Actualités

4
Mai
2009
Droit de réponse au Parisien du 3 mai 2009

Dans un article publié le 3 mai denier intitulé « Du désherbant dans la nappe phréatique », le journal Le Parisien évoque la nappe de Champigny et sous-entend que les habitants de la Banlieue disposent d’une eau de qualité inférieure. Le SEDIF souhaite réaffirmer la qualité des eaux qu’elle distribue.

Monsieur le Directeur,
 
Dans un article intitulé « Du désherbant dans la nappe phréatique » paru dans l’édition du PARISIEN du 3 mai 2009 et concernant la nappe de Champigny, il a été rapporté notamment que « les habitants de la banlieue, eux, n’ont pas droit à cette dilution », laissant entendre une moindre qualité de l’eau qui leur est distribuée. Cette affirmation mérite d’être nuancée.
 
Je vous serai reconnaissant de bien vouloir porter à la connaissance de vos lecteurs les précisions suivantes, en application de l’article 13 de la loi du 29 juillet 1981 :
 
"La nappe du Champigny est très étendue (environ 1700 km2). La protection naturelle que lui assurent les couches géologiques supérieures n'est pas identique sur toute sa superficie.
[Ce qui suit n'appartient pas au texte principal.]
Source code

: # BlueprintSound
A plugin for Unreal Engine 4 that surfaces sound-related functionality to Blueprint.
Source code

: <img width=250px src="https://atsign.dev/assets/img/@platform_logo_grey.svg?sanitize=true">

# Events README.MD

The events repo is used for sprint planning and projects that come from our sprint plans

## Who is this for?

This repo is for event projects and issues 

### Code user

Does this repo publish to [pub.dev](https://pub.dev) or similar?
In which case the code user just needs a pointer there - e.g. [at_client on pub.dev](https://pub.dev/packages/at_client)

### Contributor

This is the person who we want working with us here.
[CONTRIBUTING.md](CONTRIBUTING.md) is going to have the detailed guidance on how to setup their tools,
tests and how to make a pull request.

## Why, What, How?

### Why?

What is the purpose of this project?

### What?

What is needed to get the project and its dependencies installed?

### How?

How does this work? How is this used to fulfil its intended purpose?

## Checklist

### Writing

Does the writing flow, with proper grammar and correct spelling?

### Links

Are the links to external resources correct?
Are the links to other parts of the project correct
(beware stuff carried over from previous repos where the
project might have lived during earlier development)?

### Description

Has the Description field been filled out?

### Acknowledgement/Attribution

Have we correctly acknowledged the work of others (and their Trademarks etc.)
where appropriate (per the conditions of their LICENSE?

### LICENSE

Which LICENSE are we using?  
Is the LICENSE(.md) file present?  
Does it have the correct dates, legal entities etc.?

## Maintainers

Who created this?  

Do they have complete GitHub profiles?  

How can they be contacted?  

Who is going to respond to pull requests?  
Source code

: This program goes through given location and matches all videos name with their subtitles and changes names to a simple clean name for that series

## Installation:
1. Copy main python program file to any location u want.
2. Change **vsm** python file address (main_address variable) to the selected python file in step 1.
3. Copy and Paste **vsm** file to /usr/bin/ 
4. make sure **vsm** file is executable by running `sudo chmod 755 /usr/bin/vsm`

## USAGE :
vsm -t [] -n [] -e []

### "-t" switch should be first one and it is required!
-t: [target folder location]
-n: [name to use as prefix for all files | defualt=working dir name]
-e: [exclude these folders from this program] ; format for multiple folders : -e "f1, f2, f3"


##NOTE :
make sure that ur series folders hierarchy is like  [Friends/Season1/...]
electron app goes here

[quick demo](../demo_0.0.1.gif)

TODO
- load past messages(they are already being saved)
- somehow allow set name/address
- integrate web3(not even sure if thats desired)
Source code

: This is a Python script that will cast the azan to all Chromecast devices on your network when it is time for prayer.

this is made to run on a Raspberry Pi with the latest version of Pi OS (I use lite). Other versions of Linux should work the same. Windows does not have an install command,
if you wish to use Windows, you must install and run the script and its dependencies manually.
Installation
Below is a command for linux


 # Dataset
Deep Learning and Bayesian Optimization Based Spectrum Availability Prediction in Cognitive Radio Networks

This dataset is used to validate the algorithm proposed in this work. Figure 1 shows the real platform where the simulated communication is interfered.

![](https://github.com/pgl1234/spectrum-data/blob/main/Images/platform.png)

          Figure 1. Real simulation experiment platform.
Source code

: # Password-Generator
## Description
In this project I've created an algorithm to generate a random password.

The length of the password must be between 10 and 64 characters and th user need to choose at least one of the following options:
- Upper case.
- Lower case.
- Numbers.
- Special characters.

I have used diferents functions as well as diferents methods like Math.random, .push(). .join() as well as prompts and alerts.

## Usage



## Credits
En conséquence, la contamination par les pesticides n'est pas homogène sur l'ensemble de la nappe.
Les captages exploités pour le SEDIF sont situés dans la fosse de Melun, une des zones bénéficiant de la meilleure protection.
Les analyses réalisées en 2008 dans le cadre de la surveillance sanitaire indiquent l’absence de glyphosate et d'AMPA dans cette partie de la nappe. Seules de faibles quantités d’atrazine et de son sous-produit de dégradation, la DEA,  sont mesurées.
Dans l’eau produite par l'usine d'Arvigny, qui traite les eaux captées, aucune trace de glyphosate ou d’AMPA n’est quantifiable, et les concentrations en triazines sont ramenées en dessous de la limite pour les eaux potables (0,1µg/l), ce qui démontre l’efficacité du traitement au charbon actif mis en place en 2001.
Très soucieux de la qualité et de la sécurité, le SEDIF n'a donc pas besoin d'avoir recours à la dilution, puisque les eaux traitées par l'usine d'Arvigny sont parfaitement conformes aux normes en vigueur pour les eaux destinées à l'alimentation humaine.
Bien que toutes ses usines soient équipées de filières permettant de traiter les pesticides, et assurent la conformité sanitaire de l'eau produite, le SEDIF met en œuvre et promeut des actions pour améliorer la qualité des ressources.
Il s'est notamment engagé dans une opération de prévention des pollutions par les pesticides, au travers du programme Phyt’Eaux Cités qu’il a initié et qui fédère les grands acteurs de l’eau des bassins de la Seine amont, de l’Orge et de l’Yvette, afin d’inciter les communes à maîtriser leur usage de produits phytosanitaires".
 
Je vous prie d’agréer, Monsieur le Directeur, l’expression de mes sentiments les meilleurs.
                          

 

 

Le Président,
   
André SANTINI
Maire d’Issy-les-Moulineaux
Secrétaire d'Etat chargé de la Fonction publique

 

P.S. : à noter que 7 communes du SEDIF situées dans l'Essonne (Athis-Mons, Juvisy-sur-Orge, Ris-Orangis et Viry-Châtillon) et dans le Val-de-Marne (Ablon-sur-Seine, Rungis, Villeneuve-le-Roi) sont alimentées par l'eau puisée dans la nappe du Champigny.